*** Entries provided ***

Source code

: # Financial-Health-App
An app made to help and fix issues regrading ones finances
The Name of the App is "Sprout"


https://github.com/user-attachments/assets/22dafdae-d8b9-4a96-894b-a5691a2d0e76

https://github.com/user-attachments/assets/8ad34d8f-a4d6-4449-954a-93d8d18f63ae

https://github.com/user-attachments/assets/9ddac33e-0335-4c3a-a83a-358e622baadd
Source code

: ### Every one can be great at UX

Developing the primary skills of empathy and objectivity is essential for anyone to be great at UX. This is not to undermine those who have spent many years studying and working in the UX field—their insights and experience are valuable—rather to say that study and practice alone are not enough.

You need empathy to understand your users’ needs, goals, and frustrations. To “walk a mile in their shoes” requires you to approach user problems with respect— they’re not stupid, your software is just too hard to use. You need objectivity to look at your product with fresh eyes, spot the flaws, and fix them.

*** End of Entries provided ***

#### Directions:
Write the data out in full, matching every line exactly.

#### Result for this exercise:
Source code

: # Financial-Health-App
An app made to help and fix issues regrading ones finances
The Name of the App is "Sprout"


https://github.com/user-attachments/assets/22dafdae-d8b9-4a96-894b-a5691a2d0e76

https://github.com/user-attachments/assets/8ad34d8f-a4d6-4449-954a-93d8d18f63ae

https://github.com/user-attachments/assets/9ddac33e-0335-4c3a-a83a-358e622baadd
Source code

: ### Every one can be great at UX

Developing the primary skills of empathy and objectivity is essential for anyone to be great at UX. This is not to undermine those who have spent many years studying and working in the UX field—their insights and experience are valuable—rather to say that study and practice alone are not enough.

You need empathy to understand your users’ needs, goals, and frustrations. To “walk a mile in their shoes” requires you to approach user problems with respect— they’re not stupid, your software is just too hard to use. You need objectivity to look at your product with fresh eyes, spot the flaws, and fix them.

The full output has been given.